DN: Yes there are and we’ve done the best one. It’s very difficult to do because the problem with microdosing is: it’s illegal. And when we set up a microdosing study at Imperial, six years ago, we wanted to give a microdose — one microgram of LSD — to people twice a week for six weeks and see what happened. And the ethics committee said yes, but every single microdose had to be given in hospital, and they had to stay in hospital for 12 hours. We’ve never done the study because we couldn’t afford to do it.
So we did a citizen science study. We basically worked out a way of getting people to randomise their own microdoses, and that study was published last year. It shows that microdosing works — if you think you’re microdosing. So if you’re taking placebo, and you think it’s a microdose, it works. That’s the best study we have so far. It’s what you want it to be, in a way. So at present, we don’t know if microdosing works, but it doesn’t seem to harm you.
With antidepressants, you don’t know what it’s doing, but you feel better after it’s built up. With psilocybin, we can see the effect on the brain scan: it’s essentially an experience that changes the person. Are there any other drugs that are like that?

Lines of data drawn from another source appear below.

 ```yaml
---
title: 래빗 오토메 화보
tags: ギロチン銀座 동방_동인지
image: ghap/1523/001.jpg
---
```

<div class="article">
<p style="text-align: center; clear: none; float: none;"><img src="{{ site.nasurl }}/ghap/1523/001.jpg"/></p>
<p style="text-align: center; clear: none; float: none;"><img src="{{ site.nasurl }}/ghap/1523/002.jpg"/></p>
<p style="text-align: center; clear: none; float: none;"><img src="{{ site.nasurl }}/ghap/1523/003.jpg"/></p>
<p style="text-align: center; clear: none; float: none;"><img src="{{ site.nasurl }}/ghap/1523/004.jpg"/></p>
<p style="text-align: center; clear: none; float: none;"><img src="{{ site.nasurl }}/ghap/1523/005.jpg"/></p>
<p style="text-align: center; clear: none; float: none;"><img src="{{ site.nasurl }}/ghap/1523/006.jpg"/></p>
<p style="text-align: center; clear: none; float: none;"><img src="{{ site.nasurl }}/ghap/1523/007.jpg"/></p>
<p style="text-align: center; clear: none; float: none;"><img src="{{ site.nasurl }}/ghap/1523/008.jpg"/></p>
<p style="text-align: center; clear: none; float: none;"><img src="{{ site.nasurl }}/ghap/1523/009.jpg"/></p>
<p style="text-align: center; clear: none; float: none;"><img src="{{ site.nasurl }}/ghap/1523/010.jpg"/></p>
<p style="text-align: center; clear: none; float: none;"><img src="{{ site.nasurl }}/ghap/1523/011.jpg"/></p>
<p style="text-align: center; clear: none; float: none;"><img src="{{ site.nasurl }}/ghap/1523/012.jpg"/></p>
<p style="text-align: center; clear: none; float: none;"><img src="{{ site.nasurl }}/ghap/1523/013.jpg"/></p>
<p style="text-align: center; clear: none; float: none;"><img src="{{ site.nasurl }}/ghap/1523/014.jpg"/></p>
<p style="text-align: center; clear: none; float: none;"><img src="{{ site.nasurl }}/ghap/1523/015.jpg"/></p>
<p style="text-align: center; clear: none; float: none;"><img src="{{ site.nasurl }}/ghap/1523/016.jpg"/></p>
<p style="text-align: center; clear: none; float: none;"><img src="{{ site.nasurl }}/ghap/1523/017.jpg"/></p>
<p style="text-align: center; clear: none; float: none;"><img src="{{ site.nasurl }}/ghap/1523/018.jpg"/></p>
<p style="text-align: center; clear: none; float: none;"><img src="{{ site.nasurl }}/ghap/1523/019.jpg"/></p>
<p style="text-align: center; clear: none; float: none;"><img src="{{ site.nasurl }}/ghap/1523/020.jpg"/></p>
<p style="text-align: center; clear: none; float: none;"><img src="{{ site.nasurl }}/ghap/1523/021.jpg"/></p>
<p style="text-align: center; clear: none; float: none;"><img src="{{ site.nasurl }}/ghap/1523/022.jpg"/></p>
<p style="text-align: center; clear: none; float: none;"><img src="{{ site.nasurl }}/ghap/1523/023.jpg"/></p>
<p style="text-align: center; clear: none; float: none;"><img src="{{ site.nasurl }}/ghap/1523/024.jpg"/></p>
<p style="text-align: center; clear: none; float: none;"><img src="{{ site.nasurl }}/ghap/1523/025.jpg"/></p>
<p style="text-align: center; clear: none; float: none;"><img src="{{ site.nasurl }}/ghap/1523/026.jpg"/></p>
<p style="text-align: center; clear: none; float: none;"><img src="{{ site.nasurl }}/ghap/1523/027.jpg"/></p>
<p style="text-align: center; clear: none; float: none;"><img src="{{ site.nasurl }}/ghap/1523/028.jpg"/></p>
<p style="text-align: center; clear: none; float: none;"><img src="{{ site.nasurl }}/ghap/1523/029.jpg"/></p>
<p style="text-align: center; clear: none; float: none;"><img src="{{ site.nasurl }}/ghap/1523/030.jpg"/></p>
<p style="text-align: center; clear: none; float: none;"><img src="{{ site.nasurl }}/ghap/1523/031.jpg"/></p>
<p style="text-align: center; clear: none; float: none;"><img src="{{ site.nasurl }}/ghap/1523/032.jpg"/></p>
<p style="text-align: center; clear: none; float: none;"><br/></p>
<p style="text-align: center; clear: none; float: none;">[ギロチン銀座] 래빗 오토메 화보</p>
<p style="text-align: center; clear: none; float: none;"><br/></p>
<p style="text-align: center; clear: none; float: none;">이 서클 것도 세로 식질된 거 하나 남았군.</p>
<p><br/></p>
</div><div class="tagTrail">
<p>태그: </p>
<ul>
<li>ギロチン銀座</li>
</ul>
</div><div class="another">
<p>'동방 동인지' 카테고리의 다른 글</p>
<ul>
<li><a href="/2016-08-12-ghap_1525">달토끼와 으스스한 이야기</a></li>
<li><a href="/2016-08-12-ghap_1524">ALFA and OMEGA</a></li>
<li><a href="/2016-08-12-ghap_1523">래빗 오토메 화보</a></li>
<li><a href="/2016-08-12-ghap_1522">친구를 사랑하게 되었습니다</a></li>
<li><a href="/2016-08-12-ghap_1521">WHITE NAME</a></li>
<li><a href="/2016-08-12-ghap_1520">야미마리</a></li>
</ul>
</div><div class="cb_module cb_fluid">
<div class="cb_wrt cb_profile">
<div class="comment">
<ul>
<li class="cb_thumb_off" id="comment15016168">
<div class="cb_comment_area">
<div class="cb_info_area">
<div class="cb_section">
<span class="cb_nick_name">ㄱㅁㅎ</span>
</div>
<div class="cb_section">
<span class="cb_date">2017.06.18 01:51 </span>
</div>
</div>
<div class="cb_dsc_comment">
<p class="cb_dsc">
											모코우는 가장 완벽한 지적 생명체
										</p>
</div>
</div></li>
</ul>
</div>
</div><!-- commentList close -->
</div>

DN: It’s like surgery. It’s like a cure. Are there any other drugs like that? I suppose with some anti-cancer drugs, you might get a relatively rapid cure. But not in terms of mental health. But the idea of a sudden cure is not novel in psychiatry. When I was on the Isle of Skye 30 years ago, there was a wonderful tale there about how they used to treat depression. They used to take depressed people to the blacksmith and put their head down on the anvil and the blacksmith would take out his massive hammer and bring it down right next to their head, but not hit them. And they would get better. That seems implausible, but it’s not completely implausible, because that is a massive stress.
Pavarotti suffered from depression. And he was talking about how he overcame his depression, and he was on a plane that crashed. He said: “That near-death experience lifted my depression.” And in fact quite a lot of people who have near-death experiences say not only that their depression goes, but that they feel more spiritual. Interestingly, the brain scans of people who have near-death experiences and those after psychedelics are very similar. So the final answer to your question is that it is a psychological experience, but fundamentally it’s a biological experience, changing your psyche, and that’s why it’s so powerful. Huxley was right: your brain controls your mind. If your brain gets it wrong, as it sometimes does, change your brain. Then your mind can be free.